Vias Motoras Descendentes

Os comandos motores voluntários partem do córtex motor primário (giro pré-central) e descem pela medula por dois sistemas principais:

🔄 A Decussação das Pirâmides — Por que o cérebro é "cruzado"?

No bulbo, cerca de 85–90% das fibras do trato corticoespinhal cruzam para o lado oposto na região chamada decussação das pirâmides. Isso explica por que uma lesão no hemisfério cerebral direito causa paralisia no lado esquerdo do corpo, e vice-versa — fato fundamental na avaliação neurológica e na reabilitação.

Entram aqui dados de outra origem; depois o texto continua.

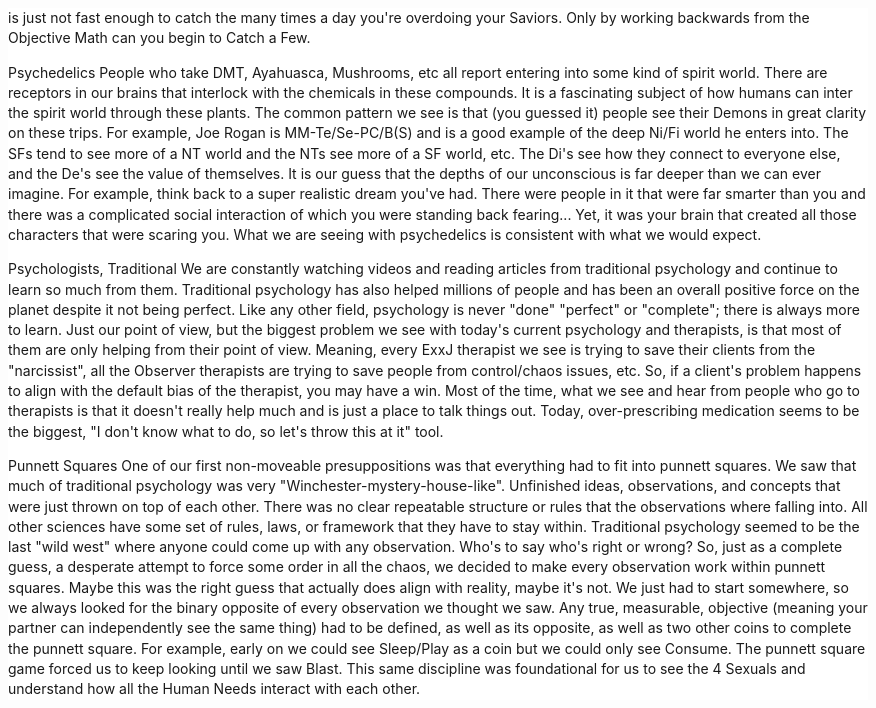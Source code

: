 is just not fast enough to catch the many times a day you're overdoing
your Saviors. Only by working backwards from the Objective Math can you
begin to Catch a Few.

Psychedelics
People who take DMT, Ayahuasca, Mushrooms, etc all report entering into
some kind of spirit world. There are receptors in our brains that
interlock with the chemicals in these compounds. It is a fascinating
subject of how humans can inter the spirit world through these plants.
The common pattern we see is that (you guessed it) people see their
Demons in great clarity on these trips. For example, Joe Rogan is
MM-Te/Se-PC/B(S) and is a good example of the deep Ni/Fi world he enters
into. The SFs tend to see more of a NT world and the NTs see more of a
SF world, etc. The Di's see how they connect to everyone else, and the
De's see the value of themselves. It is our guess that the depths of
our unconscious is far deeper than we can ever imagine. For example,
think back to a super realistic dream you've had. There were people in
it that were far smarter than you and there was a complicated social
interaction of which you were standing back fearing... Yet, it was your
brain that created all those characters that were scaring you. What we
are seeing with psychedelics is consistent with what we would expect.

Psychologists, Traditional
We are constantly watching videos and reading articles from traditional
psychology and continue to learn so much from them. Traditional
psychology has also helped millions of people and has been an overall
positive force on the planet despite it not being perfect. Like any
other field, psychology is never "done" "perfect" or "complete";
there is always more to learn. Just our point of view, but the biggest
problem we see with today's current psychology and therapists, is that
most of them are only helping from their point of view. Meaning, every
ExxJ therapist we see is trying to save their clients from the
"narcissist", all the Observer therapists are trying to save people
from control/chaos issues, etc. So, if a client's problem happens to
align with the default bias of the therapist, you may have a win. Most
of the time, what we see and hear from people who go to therapists is
that it doesn't really help much and is just a place to talk things
out. Today, over-prescribing medication seems to be the biggest, "I
don't know what to do, so let's throw this at it" tool.

Punnett Squares
One of our first non-moveable presuppositions was that everything had to
fit into punnett squares. We saw that much of traditional psychology was
very "Winchester-mystery-house-like". Unfinished ideas, observations,
and concepts that were just thrown on top of each other. There was no
clear repeatable structure or rules that the observations where falling
into. All other sciences have some set of rules, laws, or framework that
they have to stay within. Traditional psychology seemed to be the last
"wild west" where anyone could come up with any observation. Who's to
say who's right or wrong? So, just as a complete guess, a desperate
attempt to force some order in all the chaos, we decided to make every
observation work within punnett squares. Maybe this was the right guess
that actually does align with reality, maybe it's not. We just had to
start somewhere, so we always looked for the binary opposite of every
observation we thought we saw. Any true, measurable, objective (meaning
your partner can independently see the same thing) had to be defined, as
well as its opposite, as well as two other coins to complete the punnett
square. For example, early on we could see Sleep/Play as a coin but we
could only see Consume. The punnett square game forced us to keep
looking until we saw Blast. This same discipline was foundational for us
to see the 4 Sexuals and understand how all the Human Needs interact
with each other.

Trato Tipo Origem Função Principal
Corticoespinhal lateral Piramidal Córtex motor Controle voluntário de membros (motricidade fina)
Corticoespinhal anterior Piramidal Córtex motor Controle da musculatura axial e proximal
Rubroespinhal Extrapiramidal Núcleo rubro (mesencéfalo) Movimentos flexores dos membros superiores
Vestibuloespinhal Extrapiramidal Núcleos vestibulares Equilíbrio e tonus extensor; controle postural
Reticuloespinhal Extrapiramidal Formação reticular Modulação do tônus muscular; iniciação/inibição de movimentos voluntários

Vias Sensitivas Ascendentes

As informações sensoriais sobem pela medula em feixes organizados, cada um transportando um tipo específico de sensação:

  • Fascículo grácil e cuneiforme (funículo posterior) — tato epicrítico, propriocepção consciente, vibração (vias ipsilaterais que cruzam no bulbo).
  • Trato espinotalâmico lateral (sistema anterolateral) — dor e temperatura (cruza logo após entrar na medula → sensação contralateral).
  • Trato espinotalâmico anterior — tato protopático e pressão grosseira.
  • Tratos espinocerebelares (anterior e posterior) — propriocepção inconsciente para o cerebelo, indispensável à coordenação motora.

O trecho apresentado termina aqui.